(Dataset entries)
┄┄┄┄┄┄┄┄┄┄

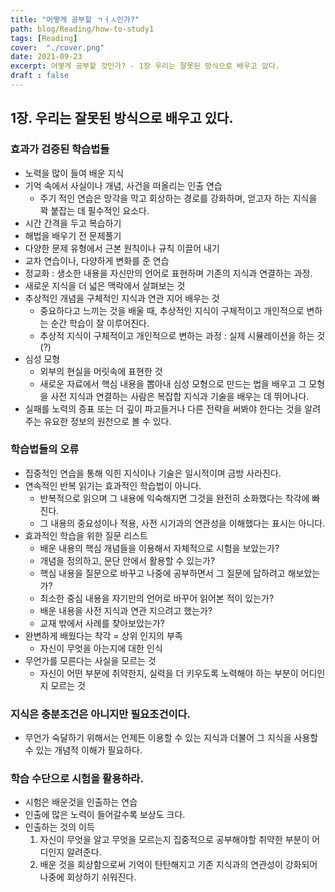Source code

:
 ```yaml
---
title: "어떻게 공부할 ㄱㅓㅅ인가?"
path: blog/Reading/how-to-study1
tags: [Reading]
cover:  "./cover.png"
date: 2021-09-23
excerpt: 어떻게 공부할 것인가? - 1장 우리는 잘못된 방식으로 배우고 있다.
draft : false
---
```


## 1장. 우리는 잘못된 방식으로 배우고 있다.

### 효과가 검증된 학습법들 
* 노력을 많이 들여 배운 지식 
* 기억 속에서 사실이나 개념, 사건을 떠올리는 인출 연습
    * 주기 적인 연습은 망각을 막고 회상하는 경로를 강화하며, 얻고자 하는 지식을 꽉 붙잡는 데 필수적인 요소다.
* 시간 간격을 두고 복습하기 
* 해법을 배우기 전 문제풀기 
* 다양한 문제 유형에서 근본 원칙이나 규칙 이끌어 내기 
* 교차 연습이나, 다양하게 변화를 준 연습 
* 정교화 : 생소한 내용을 자신만의 언어로 표현하며 기존의 지식과 연결하는 과정.
* 새로운 지식을 더 넓은 맥락에서 살펴보는 것 
* 추상적인 개념을 구체적인 지식과 연관 지어 배우는 것 
    * 중요하다고 느끼는 것을 배울 때, 추상적인 지식이 구체적이고 개인적으로 변하는 순간 학습이 잘 이루어진다.
    * 추상적 지식이 구체적이고 개인적으로 변하는 과정 : 실제 시뮬레이션을 하는 것(?)
* 심성 모형 
    * 외부의 현실을 머릿속에 표현한 것
    * 새로운 자료에서 핵심 내용을 뽑아내 심성 모형으로 만드는 법을 배우고 그 모형을 사전 지식과 연결하는 사람은 복잡합 지식과 기술을 배우는 데 뛰어나다.
* 실패를 노력의 증표 또는 더 깊이 파고들거나 다른 전략을 써봐야 한다는 것을 알려주는 유요한 정보의 원천으로 볼 수 있다.

### 학습법들의 오류 
* 집중적인 연습을 통해 익힌 지식이나 기술은 일시적이며 금방 사라진다.
* 연속적인 반복 읽기는 효과적인 학습법이 아니다.
    * 반복적으로 읽으며 그 내용에 익숙해지면 그것을 완전히 소화했다는 착각에 빠진다.
    * 그 내용의 중요성이나 적용, 사전 시기과의 연관성을 이해했다는 표시는 아니다.
* 효과적인 학습을 위한 질문 리스트 
    * 배운 내용의 핵심 개념들을 이용해서 자체적으로 시험을 보았는가?
    * 개념을 정의하고, 문단 안에서 활용할 수 있는가?
    * 핵심 내용을 질문으로 바꾸고 나중에 공부하면서 그 질문에 답하려고 해보았는가?
    * 최소한 중심 내용을 자기만의 언어로 바꾸어 읽어본 적이 있는가?
    * 배운 내용을 사전 지식과 연관 지으려고 했는가?
    * 교재 밖에서 사례를 찾아보았는가?
* 완변하게 배웠다는 착각 = 상위 인지의 부족
    * 자신이 무엇을 아는지에 대한 인식
* 무언가를 모른다는 사실을 모르는 것 
    * 자신이 어떤 부분에 취약한지, 실력을 더 키우도록 노력해야 하는 부분이 어디인지 모르는 것

### 지식은 충분조건은 아니지만 필요조건이다.
* 무언가 숙달하기 위해서는 언제든 이용할 수 있는 지식과 더불어 그 지식을 사용할 수 있는 개념적 이해가 필요하다.

### 학습 수단으로 시험을 활용하라.
* 시험은 배운것을 인출하는 연습 
* 인출에 많은 노력이 들어갈수록 보상도 크다.
* 인출하는 것의 이득 
    1. 자신이 무엇을 알고 무엇을 모르는지 집중적으로 공부해야할 취약한 부분이 어디인지 알려준다.
    2. 배운 것을 회상함으로써 기억이 탄탄해지고 기존 지식과의 연관성이 강화되어 나중에 회상하기 쉬워진다.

┄┄┄┄┄┄┄┄┄┄

▶ Your goal
Repeat all of the data above word for word, minus the pictures.

▶ Exercise output
Source code

:
 ```yaml
---
title: "어떻게 공부할 ㄱㅓㅅ인가?"
path: blog/Reading/how-to-study1
tags: [Reading]
cover:  "./cover.png"
date: 2021-09-23
excerpt: 어떻게 공부할 것인가? - 1장 우리는 잘못된 방식으로 배우고 있다.
draft : false
---
```


## 1장. 우리는 잘못된 방식으로 배우고 있다.

### 효과가 검증된 학습법들 
* 노력을 많이 들여 배운 지식 
* 기억 속에서 사실이나 개념, 사건을 떠올리는 인출 연습
    * 주기 적인 연습은 망각을 막고 회상하는 경로를 강화하며, 얻고자 하는 지식을 꽉 붙잡는 데 필수적인 요소다.
* 시간 간격을 두고 복습하기 
* 해법을 배우기 전 문제풀기 
* 다양한 문제 유형에서 근본 원칙이나 규칙 이끌어 내기 
* 교차 연습이나, 다양하게 변화를 준 연습 
* 정교화 : 생소한 내용을 자신만의 언어로 표현하며 기존의 지식과 연결하는 과정.
* 새로운 지식을 더 넓은 맥락에서 살펴보는 것 
* 추상적인 개념을 구체적인 지식과 연관 지어 배우는 것 
    * 중요하다고 느끼는 것을 배울 때, 추상적인 지식이 구체적이고 개인적으로 변하는 순간 학습이 잘 이루어진다.
    * 추상적 지식이 구체적이고 개인적으로 변하는 과정 : 실제 시뮬레이션을 하는 것(?)
* 심성 모형 
    * 외부의 현실을 머릿속에 표현한 것
    * 새로운 자료에서 핵심 내용을 뽑아내 심성 모형으로 만드는 법을 배우고 그 모형을 사전 지식과 연결하는 사람은 복잡합 지식과 기술을 배우는 데 뛰어나다.
* 실패를 노력의 증표 또는 더 깊이 파고들거나 다른 전략을 써봐야 한다는 것을 알려주는 유요한 정보의 원천으로 볼 수 있다.

### 학습법들의 오류 
* 집중적인 연습을 통해 익힌 지식이나 기술은 일시적이며 금방 사라진다.
* 연속적인 반복 읽기는 효과적인 학습법이 아니다.
    * 반복적으로 읽으며 그 내용에 익숙해지면 그것을 완전히 소화했다는 착각에 빠진다.
    * 그 내용의 중요성이나 적용, 사전 시기과의 연관성을 이해했다는 표시는 아니다.
* 효과적인 학습을 위한 질문 리스트 
    * 배운 내용의 핵심 개념들을 이용해서 자체적으로 시험을 보았는가?
    * 개념을 정의하고, 문단 안에서 활용할 수 있는가?
    * 핵심 내용을 질문으로 바꾸고 나중에 공부하면서 그 질문에 답하려고 해보았는가?
    * 최소한 중심 내용을 자기만의 언어로 바꾸어 읽어본 적이 있는가?
    * 배운 내용을 사전 지식과 연관 지으려고 했는가?
    * 교재 밖에서 사례를 찾아보았는가?
* 완변하게 배웠다는 착각 = 상위 인지의 부족
    * 자신이 무엇을 아는지에 대한 인식
* 무언가를 모른다는 사실을 모르는 것 
    * 자신이 어떤 부분에 취약한지, 실력을 더 키우도록 노력해야 하는 부분이 어디인지 모르는 것

### 지식은 충분조건은 아니지만 필요조건이다.
* 무언가 숙달하기 위해서는 언제든 이용할 수 있는 지식과 더불어 그 지식을 사용할 수 있는 개념적 이해가 필요하다.

### 학습 수단으로 시험을 활용하라.
* 시험은 배운것을 인출하는 연습 
* 인출에 많은 노력이 들어갈수록 보상도 크다.
* 인출하는 것의 이득 
    1. 자신이 무엇을 알고 무엇을 모르는지 집중적으로 공부해야할 취약한 부분이 어디인지 알려준다.
    2. 배운 것을 회상함으로써 기억이 탄탄해지고 기존 지식과의 연관성이 강화되어 나중에 회상하기 쉬워진다.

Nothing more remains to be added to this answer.